Shell and other operators are willing to take on those risks to develop what Patzek called the world’s largest untapped oil reserve. Still, it may take 10 to 15 years before oil begins flowing from the region, he said in an interview.
“Shell doesn’t do it because it’s neat to do it but because there’s an expectation of a very large find of oil,” Patzek said. “What’s in order in my mind is the go slow approach. We take our sweet time and develop suitable technology to produce the resource.”
That is still too fast for Greenpeace and other environmental groups that renewed calls to end oil drilling in the Arctic in the wake of the Kulluk mishap. If Shell, Europe’s largest energy producer, can’t get it right, it’s unlikely that other companies can, Ayliffe said.
A spokesman for the U.S. Bureau of Safety and Environmental Enforcement, which regulates offshore drilling, declined to comment on whether it was reconsidering its approval of drilling in the region.
“All equipment Shell proposes to use in drilling operations must first satisfy rigorous inspection and testing standards,” said the spokesman, Nicholas Pardi, in an e-mail. “Any approved drilling activities will be held to the highest safety and environmental standards.”
U.S. Representative Edward Markey, a Democrat from Massachusetts, wrote that the accident raises “serious questions” about Shell’s “ability to conduct these operations safely and in a way that protects the environment” in a letter to Marvin Odum, president of Shell Oil’s U.S. unit.
In August, Shell received a permit to begin preparatory work in the Chukchi Sea. It announced Sept. 8 that drilling had started -- the first time in two decades that the U.S. Arctic sea floor had been touched by a drill bit -- though was forced the next day to disconnect its rig from the well to avoid encroaching sea ice.
Days later, the company said it would abandon oil drilling in Alaska’s Arctic waters for the year.
“This latest accident put lives at risk and created the risk of significant environmental harm,” Michael LeVine, senior Pacific counsel for the environmental group Oceana, said in an interview. “It must be a wake-up call to the government to reconsider the approvals it’s granted Shell.”
The Kulluk has approximately 139,000 gallons of ultra-low- sulfur diesel and 12,000 gallons of combined lube oil and hydraulic fluid on board. Shell owns the vessel while Noble Corp. (NE), a rig contractor, provides crew members and manages its drilling operations, John Breed, a spokesman for Geneva-based Noble, said in an interview.
The Kulluk was en route to Seattle for maintenance after preliminary drilling in the Beaufort Sea off the Alaska coast. The rig had been adrift and then was temporarily brought back under control before it went aground. The crew was evacuated Dec. 29 as a precaution.

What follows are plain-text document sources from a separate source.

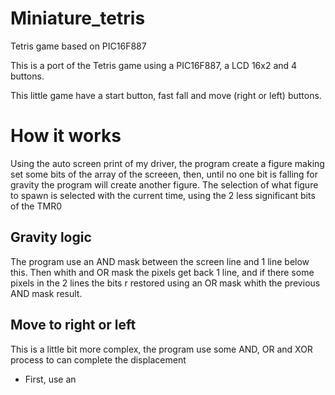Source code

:# Miniature_tetris
Tetris game based on PIC16F887

This is a port of the Tetris game using a PIC16F887, a LCD 16x2 and 4 buttons.

This little game have a start button, fast fall and move (right or left) buttons.

# How it works
Using the auto screen print of my driver, the program create a figure making set some bits of the array of the screeen, then, until no one bit is falling for gravity the program will create another figure. The selection of what figure to spawn is selected with the current time, using the 2 less significant bits of the TMR0

## Gravity logic
The program use an AND mask between the screen line and 1 line below this. Then whith and OR mask the pixels get back 1 line, and if there some pixels in the 2 lines the bits r restored using an OR mask whith the previous AND mask result.

## Move to right or left
This is a little bit more complex, the program use some AND, OR and XOR process to can complete the displacement

* First, use an 
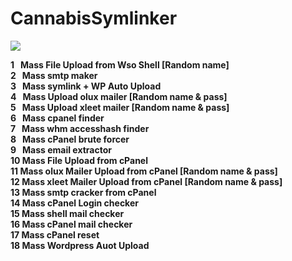 # CannabisSymlinker

<img src="https://raw.githubusercontent.com/buzashop1998/CannabisSymlinker/master/Capture.PNG">

<b>1 &nbsp;&nbsp;Mass File Upload from Wso Shell [Random name]<br/>
2 &nbsp;&nbsp;Mass smtp maker <br/>
3 &nbsp;&nbsp;Mass symlink + WP Auto Upload<br/>
4 &nbsp;&nbsp;Mass Upload olux mailer [Random name & pass]<br/>
5 &nbsp;&nbsp;Mass Upload xleet mailer [Random name & pass]<br/>
6 &nbsp;&nbsp;Mass cpanel finder<br/>
7 &nbsp;&nbsp;Mass whm accesshash finder<br/>
8 &nbsp;&nbsp;Mass cPanel brute forcer<br/>
9 &nbsp;&nbsp;Mass email extractor<br/>
10 Mass File Upload from cPanel<br/>
11 Mass olux Mailer Upload from cPanel [Random name & pass]<br/>
12 Mass xleet Mailer Upload from cPanel [Random name & pass]<br/>
13 Mass smtp cracker from cPanel<br/>
14 Mass cPanel Login checker<br/>
15 Mass shell mail checker<br/>
16 Mass cPanel mail checker<br/>
17 Mass cPanel reset<br/>
18 Mass Wordpress Auot Upload<br/></b>
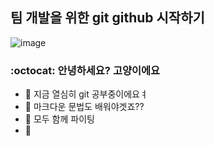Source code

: ## 팀 개발을 위한 git github 시작하기

![image](https://github.com/user-attachments/assets/97d8df28-4f73-40e3-9abe-330cfb302f9c)


### :octocat: 안녕하세요? 고양이에요

- 🔭  지금 열심히 git 공부중이에요ㅕ
- 🌱  마크다운 문법도 배워야겟죠??
- 👯 모두 함께 파이팅
- 🤔 

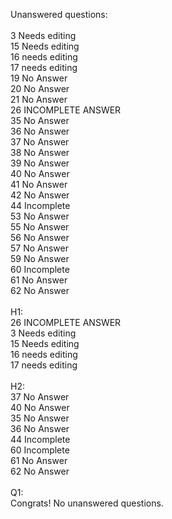 Unanswered questions:<br /><br />3 Needs editing<br />15 Needs editing<br />16 needs editing<br />17 needs editing<br />19 No Answer<br />20 No Answer<br />21 No Answer<br />26 INCOMPLETE ANSWER<br />35 No Answer<br />36 No Answer<br />37 No Answer<br />38 No Answer<br />39 No Answer<br />40 No Answer<br />41 No Answer<br />42 No Answer<br />44 Incomplete<br />53 No Answer<br />55 No Answer<br />56 No Answer<br />57 No Answer<br />59 No Answer<br />60 Incomplete<br />61 No Answer<br />62 No Answer<br /><br />H1:<br />26 INCOMPLETE ANSWER<br />3 Needs editing<br />15 Needs editing<br />16 needs editing<br />17 needs editing<br /><br />H2:<br />37 No Answer<br />40 No Answer<br />35 No Answer<br />36 No Answer<br />44 Incomplete<br />60 Incomplete<br />61 No Answer<br />62 No Answer<br /><br />Q1:<br />Congrats! No unanswered questions.<br /><br />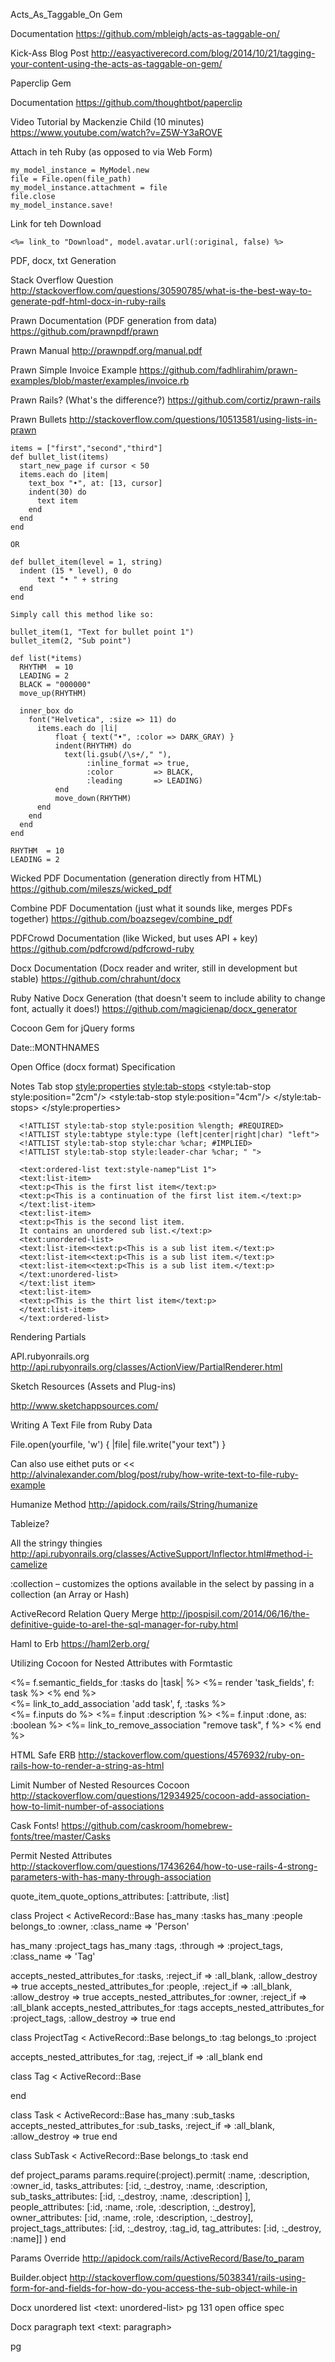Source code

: Acts_As_Taggable_On Gem

  Documentation
    https://github.com/mbleigh/acts-as-taggable-on/

  Kick-Ass Blog Post 
    http://easyactiverecord.com/blog/2014/10/21/tagging-your-content-using-the-acts-as-taggable-on-gem/

Paperclip Gem

  Documentation
    https://github.com/thoughtbot/paperclip
  
  Video Tutorial by Mackenzie Child (10 minutes)
    https://www.youtube.com/watch?v=Z5W-Y3aROVE

  Attach in teh Ruby (as opposed to via Web Form)

    my_model_instance = MyModel.new
    file = File.open(file_path)
    my_model_instance.attachment = file
    file.close
    my_model_instance.save!

  Link for teh Download

    <%= link_to "Download", model.avatar.url(:original, false) %>    

PDF, docx, txt Generation

  Stack Overflow Question
    http://stackoverflow.com/questions/30590785/what-is-the-best-way-to-generate-pdf-html-docx-in-ruby-rails

  Prawn Documentation (PDF generation from data)
    https://github.com/prawnpdf/prawn

  Prawn Manual
    http://prawnpdf.org/manual.pdf

  Prawn Simple Invoice Example 
    https://github.com/fadhlirahim/prawn-examples/blob/master/examples/invoice.rb

  Prawn Rails? (What's the difference?)
    https://github.com/cortiz/prawn-rails

  Prawn Bullets
    http://stackoverflow.com/questions/10513581/using-lists-in-prawn

    items = ["first","second","third"]
    def bullet_list(items)
      start_new_page if cursor < 50
      items.each do |item|
        text_box "•", at: [13, cursor]
        indent(30) do
          text item
        end
      end
    end

    OR

    def bullet_item(level = 1, string)
      indent (15 * level), 0 do
          text "• " + string
      end
    end
    
    Simply call this method like so:

    bullet_item(1, "Text for bullet point 1")
    bullet_item(2, "Sub point")

    def list(*items)
      RHYTHM  = 10
      LEADING = 2
      BLACK = "000000"
      move_up(RHYTHM)

      inner_box do
        font("Helvetica", :size => 11) do
          items.each do |li|
              float { text("•", :color => DARK_GRAY) }
              indent(RHYTHM) do
                text(li.gsub(/\s+/," "),
                     :inline_format => true,
                     :color         => BLACK,
                     :leading       => LEADING)
              end
              move_down(RHYTHM)
          end
        end
      end
    end

    RHYTHM  = 10
    LEADING = 2

  Wicked PDF Documentation (generation directly from HTML)
    https://github.com/mileszs/wicked_pdf

  Combine PDF Documentation (just what it sounds like, merges PDFs together)
    https://github.com/boazsegev/combine_pdf

  PDFCrowd Documentation (like Wicked, but uses API + key)
    https://github.com/pdfcrowd/pdfcrowd-ruby

  Docx Documentation (Docx reader and writer, still in development but stable)
    https://github.com/chrahunt/docx

  Ruby Native Docx Generation (that doesn't seem to include ability to change font, actually it does!)
    https://github.com/magicienap/docx_generator

Cocoon Gem for jQuery forms 

Date::MONTHNAMES

Open Office (docx format)
  Specification

  Notes
    Tab stop 
      <style:properties>
      <style:tab-stops>
      <style:tab-stop style:position="2cm"/>
      <style:tab-stop style:position="4cm"/>
      </style:tab-stops>
      </style:properties>

      <!ATTLIST style:tab-stop style:position %length; #REQUIRED>
      <!ATTLIST style:tabtype style:type (left|center|right|char) "left">
      <!ATTLIST style:tab-stop style:char %char; #IMPLIED>
      <!ATTLIST style:tab-stop style:leader-char %char; " "> 

      <text:ordered-list text:style-namep"List 1">
      <text:list-item>
      <text:p<This is the first list item</text:p>
      <text:p<This is a continuation of the first list item.</text:p>
      </text:list-item>
      <text:list-item>
      <text:p<This is the second list item.
      It contains an unordered sub list.</text:p>
      <text:unordered-list>
      <text:list-item<<text:p<This is a sub list item.</text:p>
      <text:list-item<<text:p<This is a sub list item.</text:p>
      <text:list-item<<text:p<This is a sub list item.</text:p>
      </text:unordered-list>
      </text:list item>
      <text:list-item>
      <text:p<This is the thirt list item</text:p>
      </text:list-item>
      </text:ordered-list>

Rendering Partials

  API.rubyonrails.org
    http://api.rubyonrails.org/classes/ActionView/PartialRenderer.html

Sketch Resources (Assets and Plug-ins)

  http://www.sketchappsources.com/

Writing A Text File from Ruby Data
  
  File.open(yourfile, 'w') { |file| file.write("your text") }

  Can also use eithet puts or << 
    http://alvinalexander.com/blog/post/ruby/how-write-text-to-file-ruby-example

Humanize Method
  http://apidock.com/rails/String/humanize

Tableize? 

All the stringy thingies
  http://api.rubyonrails.org/classes/ActiveSupport/Inflector.html#method-i-camelize

:collection – customizes the options available in the select by passing in a collection (an Array or Hash)

ActiveRecord Relation Query Merge
  http://jpospisil.com/2014/06/16/the-definitive-guide-to-arel-the-sql-manager-for-ruby.html

Haml to Erb
  https://haml2erb.org/

Utilizing Cocoon for Nested Attributes with Formtastic

  <div id="tasks">
    <%= f.semantic_fields_for :tasks do |task| %>
      <%= render 'task_fields', f: task %>
    <% end %>
    <div class="links">
      <%= link_to_add_association 'add task', f, :tasks %>
    </div>
  </div>

  <div class="nested-fields">
    <%= f.inputs do %>
      <%= f.input :description %>
      <%= f.input :done, as: :boolean %>
      <%= link_to_remove_association "remove task", f %>
    <% end %>
  </div>

HTML Safe ERB
  http://stackoverflow.com/questions/4576932/ruby-on-rails-how-to-render-a-string-as-html

Limit Number of Nested Resources Cocoon
  http://stackoverflow.com/questions/12934925/cocoon-add-association-how-to-limit-number-of-associations

Cask Fonts!
  https://github.com/caskroom/homebrew-fonts/tree/master/Casks

Permit Nested Attributes
  http://stackoverflow.com/questions/17436264/how-to-use-rails-4-strong-parameters-with-has-many-through-association

  quote_item_quote_options_attributes: [:attribute, :list]

class Project < ActiveRecord::Base
  has_many :tasks
  has_many :people
  belongs_to :owner, :class_name => 'Person'

  has_many :project_tags
  has_many :tags, :through => :project_tags, :class_name => 'Tag'

  accepts_nested_attributes_for :tasks, :reject_if => :all_blank, :allow_destroy => true
  accepts_nested_attributes_for :people, :reject_if => :all_blank, :allow_destroy => true
  accepts_nested_attributes_for :owner, :reject_if => :all_blank
  accepts_nested_attributes_for :tags
  accepts_nested_attributes_for :project_tags, :allow_destroy => true
end

class ProjectTag < ActiveRecord::Base
  belongs_to :tag
  belongs_to :project

  accepts_nested_attributes_for :tag, :reject_if => :all_blank
end

class Tag < ActiveRecord::Base

end

class Task < ActiveRecord::Base
  has_many :sub_tasks
  accepts_nested_attributes_for :sub_tasks, :reject_if => :all_blank, :allow_destroy => true
end

class SubTask < ActiveRecord::Base
  belongs_to :task
end

def project_params
    params.require(:project).permit(
        :name, :description, :owner_id,
        tasks_attributes: [:id, :_destroy, :name, :description, sub_tasks_attributes: [:id, :_destroy, :name, :description] ],
        people_attributes: [:id, :name, :role, :description, :_destroy],
        owner_attributes: [:id, :name, :role, :description, :_destroy],
        project_tags_attributes: [:id, :_destroy, :tag_id, tag_attributes: [:id, :_destroy, :name]]
    )
end

Params Override
  http://apidock.com/rails/ActiveRecord/Base/to_param

Builder.object
  http://stackoverflow.com/questions/5038341/rails-using-form-for-and-fields-for-how-do-you-access-the-sub-object-while-in


Docx unordered list
  <text: unordered-list>
pg 131 open office spec

Docx paragraph text
  <text: paragraph>

pg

The team of salvage experts was lowered onto the rig yesterday morning by helicopter after severe weather held up efforts to conduct an assessment earlier this week. The Coast Guard helicopter and crew also delivered a state-owned emergency towing system, according to the Unified Command.
Smit Salvage, a unit of Koninklijke Boskalis Westminster NV (BOKA), is heading the salvage operation. The rescue company was involved in the recovery of the Costa Concordia, which struck a reef off Italy last January.
“In 10, 15 years we should be able to develop much better and safer technology that will actually allow us to produce some of the Arctic,” Patzek said. “The key in my mind is not to make a large mistake on the way there.”